A WEIGHT OFF YOUR SHOULDERS

As previously mentioned in our ‘Live. Pain. Free’ blog, pain is a complex issue and varies greatly between each of us. This blog echoes the message that although a structural fault may have been found on a scan, the symptoms you experience may not be directly linked to the structural fault – it may just be another part of the dysfunction. So how do I determine the dysfunction causing the diagnosis? With regards to the shoulder, this can be tricky, watching the video we shared on Wednesday will show the structures and function of the key parts of the shoulder.

Shoulder complaints are the third most common musculoskeletal presentation after back and neck disorders in primary care (Mitchell et al, 2005

Many injuries come from a dysfunction, put simply: something isn’t working as it should.  This puts pressure on something else, usually leading to this area getting overloaded and signalling a pain response. The pain response elicits compensations and the dysfunction grows often accompanied by greater pain or pain in another area.

Structural faults can be changed with surgery, but the dysfunction is best addressed with exercise and movement.  Surgery alters structure. Rehabilitation alters mechanics and tissue state. When it comes to making decisions about surgery vs rehab – time and time again – rehab wins as a first line of treatment for shoulder pathology (BJSM, 2015). Essentially Physiotherapists are Jedi who, to parody Star Wars, restore balance the forces of the shoulder.

As we found in our ‘to scan, or not to scan’ with regards to lower back issues, similar findings can be noted in studies in patients with shoulder pain.  As far back as 1999 research highlighted that rotator cuff tears must be regarded as “normal” degenerative attrition, not necessarily causing pain and functional impairment. The patents in the table below had no symptoms….(Tempelhof, Rupp and Siel, 1999)

Age Range (years)

Percentage of group with evidence of rotator cuff findings on an MRI
50 – 59 13%
60 – 69 20%
70 – 79 31%
80+ 51%

So you have shoulder pain, you have had a scan, the scan says you have a rotator cuff tear. How do you know if you go down a surgical route or a therapy route? To help inform your decision here is some information on the types of surgery you may face with this type of surgery:

  • Rotator cuff repair: Surgery to repair a torn rotator cuff most often involves re-attaching the tendon to the head of humerus (upper arm bone). A partial tear, however, may need only a trimming or smoothing procedure called a debridement. A complete tear is repaired by stitching the tendon back to its original site on the humerus. (Orthoinfo, 2017). This procedure has been show to be 72% effective. However, to throw a spanner in the works – the success rate has not been linked to the repaired state of the rotator cuff as often follow up studies show the repaired rotator cuff re-tears. So the success of an operation to repair the rotator cuff is not down to the rotator cuff being repaired (McElvany et al, 2014).
  • Arthroscopic acromioplasty: Involves excision of the bony spur on the anteroinferior surface of the acromion, the bursal tissue on the under surface of the acromion and release of the coraco-acromial ligament. The procedure aims to increase the volume of the subacromial space thereby reducing the painful mechanical irritation of the rotator cuff tendons (BOA, 2014). Unfortunately there is very little evidence to support the procedure at all. In fact it has been shown to be no more effective than sham or placebo control in studies (Ketola et al, 2013).

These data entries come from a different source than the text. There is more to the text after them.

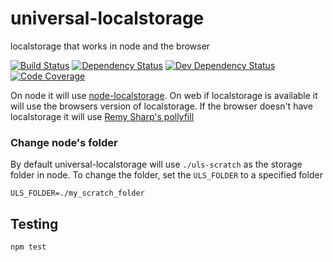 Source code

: # universal-localstorage

localstorage that works in node and the browser

[![Build Status](https://img.shields.io/codeship/3bfffde0-1184-0133-460e-76104088809d.svg)](https://codeship.com/projects/92304)
[![Dependency Status](https://img.shields.io/david/eddiemoore/universal-localstorage.svg)](https://david-dm.org/eddiemoore/universal-localstorage)
[![Dev Dependency Status](https://img.shields.io/david/dev/eddiemoore/universal-localstorage.svg)](https://david-dm.org/eddiemoore/universal-localstorage#info=devDependencies)
[![Code Coverage](https://img.shields.io/codecov/c/github/eddiemoore/universal-localstorage.svg)](https://codecov.io/github/eddiemoore/universal-localstorage)

On node it will use [node-localstorage](https://www.npmjs.com/package/node-localstorage).
On web if localstorage is available it will use the browsers version of localstorage.
If the browser doesn't have localstorage it will use [Remy Sharp's pollyfill](https://gist.github.com/remy/350433)

### Change node's folder

By default universal-localstorage will use `./uls-scratch` as the storage folder in node.
To change the folder, set the `ULS_FOLDER` to a specified folder

```shell
ULS_FOLDER=./my_scratch_folder
```

## Testing

```shell
npm test
```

If there is little evidence to support surgical intervention for shoulder pain then is there evidence to support conservative measures I hear you cry – well yes indeed there is:

 

  • Conservative management is now the recommended first line treatment for shoulder pain (BJSM, 2015). Many studies show that clinical outcomes are better than having to go under the knife (Steuri et al, 2016) both in terms of outcome and cost. What is more, even if conservative measures fail and you do have surgery – your recovery will be hugely accelerated if you have a well balanced shoulder going into the procedure.

In short:

  • Exercise therapy trumps surgery every time.
  • Specific exercises are better than general exercises.
  • Rotator cuff tears are inevitable.
  • Cuff tears are not necessarily a sign of pathology.
  • Shoulder pain is part of a bigger picture of dysfunction rather than one specific cause.
  • Physiotherapy is the first line treatment for shoulder pain.